▸ TASK: Among the entries that follow, some lines contain the word "position". Show all of them.

(Dataset entries)

-----

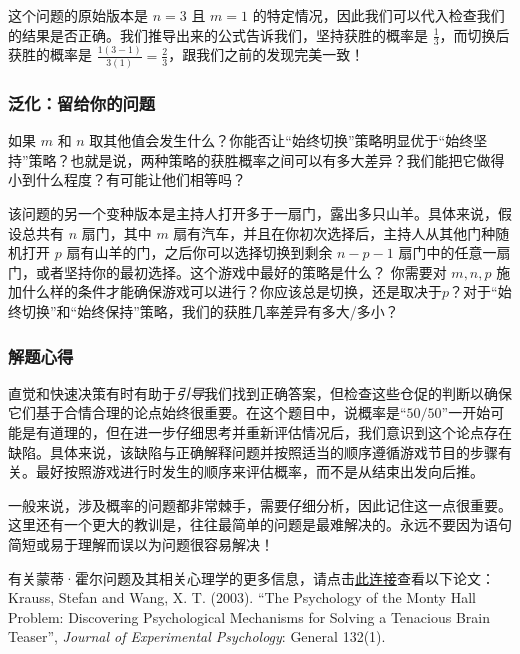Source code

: 这个问题的原始版本是 $n = 3$ 且 $m = 1$ 的特定情况，因此我们可以代入检查我们的结果是否正确。我们推导出来的公式告诉我们，坚持获胜的概率是 $\frac{1}{3}$，而切换后获胜的概率是 $\frac{1(3-1)}{3(1)} = \frac{2}{3}$，跟我们之前的发现完美一致！

\subsubsection*{泛化：留给你的问题}

如果 $m$ 和 $n$ 取其他值会发生什么？你能否让“始终切换”策略明显优于“始终坚持”策略？也就是说，两种策略的获胜概率之间可以有多大差异？我们能把它做得小到什么程度？有可能让他们相等吗？

该问题的另一个变种版本是主持人打开多于一扇门，露出多只山羊。具体来说，假设总共有 $n$ 扇门，其中 $m$ 扇有汽车，并且在你初次选择后，主持人从其他门种随机打开 $p$ 扇有山羊的门，之后你可以选择切换到剩余 $n-p-1$ 扇门中的任意一扇门，或者坚持你的最初选择。这个游戏中最好的策略是什么？ 你需要对 $m,n,p$ 施加什么样的条件才能确保游戏可以进行？你应该总是切换，还是取决于$p$？对于“始终切换”和“始终保持”策略，我们的获胜几率差异有多大/多小？

\subsubsection*{解题心得}

直觉和快速决策有时有助于\textit{引导}我们找到正确答案，但检查这些仓促的判断以确保它们基于合情合理的论点始终很重要。在这个题目中，说概率是“$50/50$”一开始可能是有道理的，但在进一步仔细思考并重新评估情况后，我们意识到这个论点存在缺陷。具体来说，该缺陷与正确解释问题并按照适当的顺序遵循游戏节目的步骤有关。最好按照游戏进行时发生的顺序来评估概率，而不是从结束出发向后推。

一般来说，涉及概率的问题都非常棘手，需要仔细分析，因此记住这一点很重要。这里还有一个更大的教训是，往往最简单的问题是最难解决的。永远不要因为语句简短或易于理解而误以为问题很容易解决！

有关蒙蒂·霍尔问题及其相关心理学的更多信息，请点击\href{http://www.usd.edu/~xtwang/Papers/MontyHallPaper.pdf}{此连接}查看以下论文： Krauss, Stefan and Wang, X. T. (2003). “The Psychology of the Monty Hall Problem: Discovering Psychological Mechanisms for Solving a Tenacious Brain Teaser”, \textit{Journal of Experimental Psychology}: General 132(1).
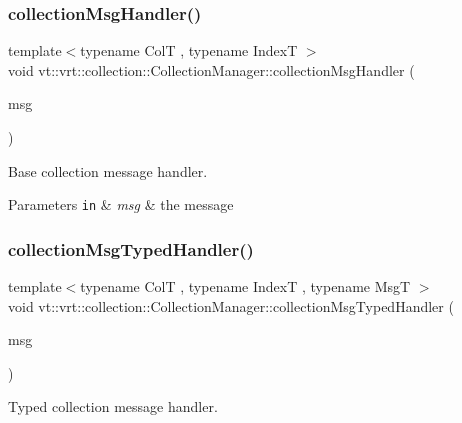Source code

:\subsubsection{\texorpdfstring{collection\+Msg\+Handler()}{collectionMsgHandler()}}
{\footnotesize\ttfamily template$<$typename ColT , typename IndexT $>$ \\
void vt\+::vrt\+::collection\+::\+Collection\+Manager\+::collection\+Msg\+Handler (\begin{DoxyParamCaption}\item[{\hyperlink{namespacevt_ac34f95a5e2b8109b55bfba52b074443d}{Base\+Message} $\ast$}]{msg }\end{DoxyParamCaption})\hspace{0.3cm}{\ttfamily [static]}}



Base collection message handler. 


\begin{DoxyParams}[1]{Parameters}
\mbox{\tt in}  & {\em msg} & the message \\
\hline
\end{DoxyParams}
\mbox{\label{structvt_1_1vrt_1_1collection_1_1_collection_manager_a7bb443544c8c4b94a7a10a0ec8126018}} 
\subsubsection{\texorpdfstring{collection\+Msg\+Typed\+Handler()}{collectionMsgTypedHandler()}}
{\footnotesize\ttfamily template$<$typename ColT , typename IndexT , typename MsgT $>$ \\
void vt\+::vrt\+::collection\+::\+Collection\+Manager\+::collection\+Msg\+Typed\+Handler (\begin{DoxyParamCaption}\item[{MsgT $\ast$}]{msg }\end{DoxyParamCaption})\hspace{0.3cm}{\ttfamily [static]}}



Typed collection message handler. 


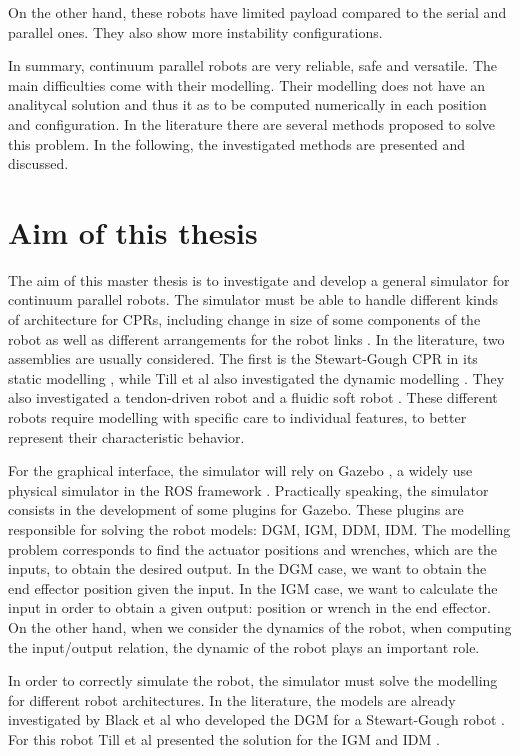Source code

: \documentclass{thesisreport}
\begin{document}
 On the other hand, these robots have limited payload compared to the serial and parallel ones. They also show more instability configurations.
 
 In summary, continuum parallel robots are very reliable, safe and versatile. The main difficulties come with their modelling. Their modelling does not have an analitycal solution and thus it as to be computed numerically in each position and configuration. In the literature there are several methods proposed to solve this problem. In the following, the investigated methods are presented and discussed.
 
 \section{Aim of this thesis}
 The aim of this master thesis is to investigate and develop a general simulator for continuum parallel robots. The simulator must be able to handle different kinds of architecture for CPRs, including change in size of some components of the robot as well as different arrangements for the robot links \cite{bryson_toward_2014}. In the literature, two assemblies are usually considered. The first is the Stewart-Gough CPR in its static modelling \cite{till_efficient_2015}\cite{black_parallel_2018}, while Till et al also investigated the dynamic modelling \cite{till_real-time_2019}. They also investigated a tendon-driven robot and a fluidic soft robot \cite{till_real-time_2019}. These different robots require modelling with specific care to individual features, to better represent their characteristic behavior. 
 
 For the graphical interface, the simulator will rely on Gazebo \cite{koenig_design_2004}\cite{noauthor_gazebo_nodate}, a widely use physical simulator in the ROS framework \cite{noauthor_rosorg_nodate}. Practically speaking, the simulator consists in the development of some plugins for Gazebo. These plugins are responsible for solving the robot models: DGM, IGM, DDM, IDM.
  The modelling problem corresponds to find the actuator positions and wrenches, which are the inputs, to obtain the desired output. In the DGM case, we want to obtain the end effector position given the input. In the IGM case, we want to calculate the input in order to obtain a given output: position or wrench in the end effector. On the other hand, when we consider the dynamics of the robot, when computing the input/output relation, the dynamic of the robot plays an important role. 
 
 In order to correctly simulate the robot, the simulator must solve the modelling for different robot architectures. In the literature, the models are already investigated by Black et al who developed the DGM for a Stewart-Gough robot \cite{black_parallel_2018}. For this robot Till et al presented the solution for the IGM \cite{till_real-time_2019} and IDM \cite{till_efficient_2015}.
 
\end{document}
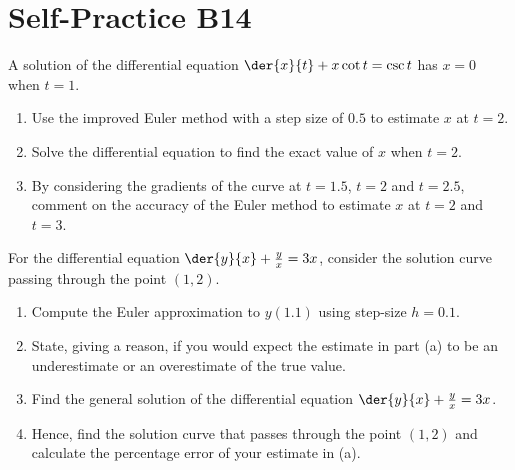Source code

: \section{Self-Practice B14}

\begin{problem}
    A solution of the differential equation $\der{x}{t} + x \cot t = \csc t$ has $x = 0$ when $t = 1$.
    \begin{enumerate}
        \item Use the improved Euler method with a step size of $0.5$ to estimate $x$ at $t = 2$.
        \item Solve the differential equation to find the exact value of $x$ when $t = 2$.
        \item By considering the gradients of the curve at $t = 1.5$, $t = 2$ and $t = 2.5$, comment
        on the accuracy of the Euler method to estimate $x$ at $t = 2$ and $t = 3$.
    \end{enumerate}
\end{problem}

\begin{problem}
    For the differential equation $\der{y}{x} + \frac{y}{x} = 3x$, consider the solution curve passing through the point $(1, 2)$.
    \begin{enumerate}
        \item Compute the Euler approximation to $y(1.1)$ using step-size $h = 0.1$.
        \item State, giving a reason, if you would expect the estimate in part (a) to be an underestimate or an overestimate of the true value.
        \item Find the general solution of the differential equation $\der{y}{x} + \frac{y}{x} = 3x$.
        \item Hence, find the solution curve that passes through the point $(1, 2)$ and calculate
        the percentage error of your estimate in (a).
    \end{enumerate}
\end{problem}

-----

▸ EXERCISE RESULT:
 In summary, continuum parallel robots are very reliable, safe and versatile. The main difficulties come with their modelling. Their modelling does not have an analitycal solution and thus it as to be computed numerically in each position and configuration. In the literature there are several methods proposed to solve this problem. In the following, the investigated methods are presented and discussed.
  The modelling problem corresponds to find the actuator positions and wrenches, which are the inputs, to obtain the desired output. In the DGM case, we want to obtain the end effector position given the input. In the IGM case, we want to calculate the input in order to obtain a given output: position or wrench in the end effector. On the other hand, when we consider the dynamics of the robot, when computing the input/output relation, the dynamic of the robot plays an important role. 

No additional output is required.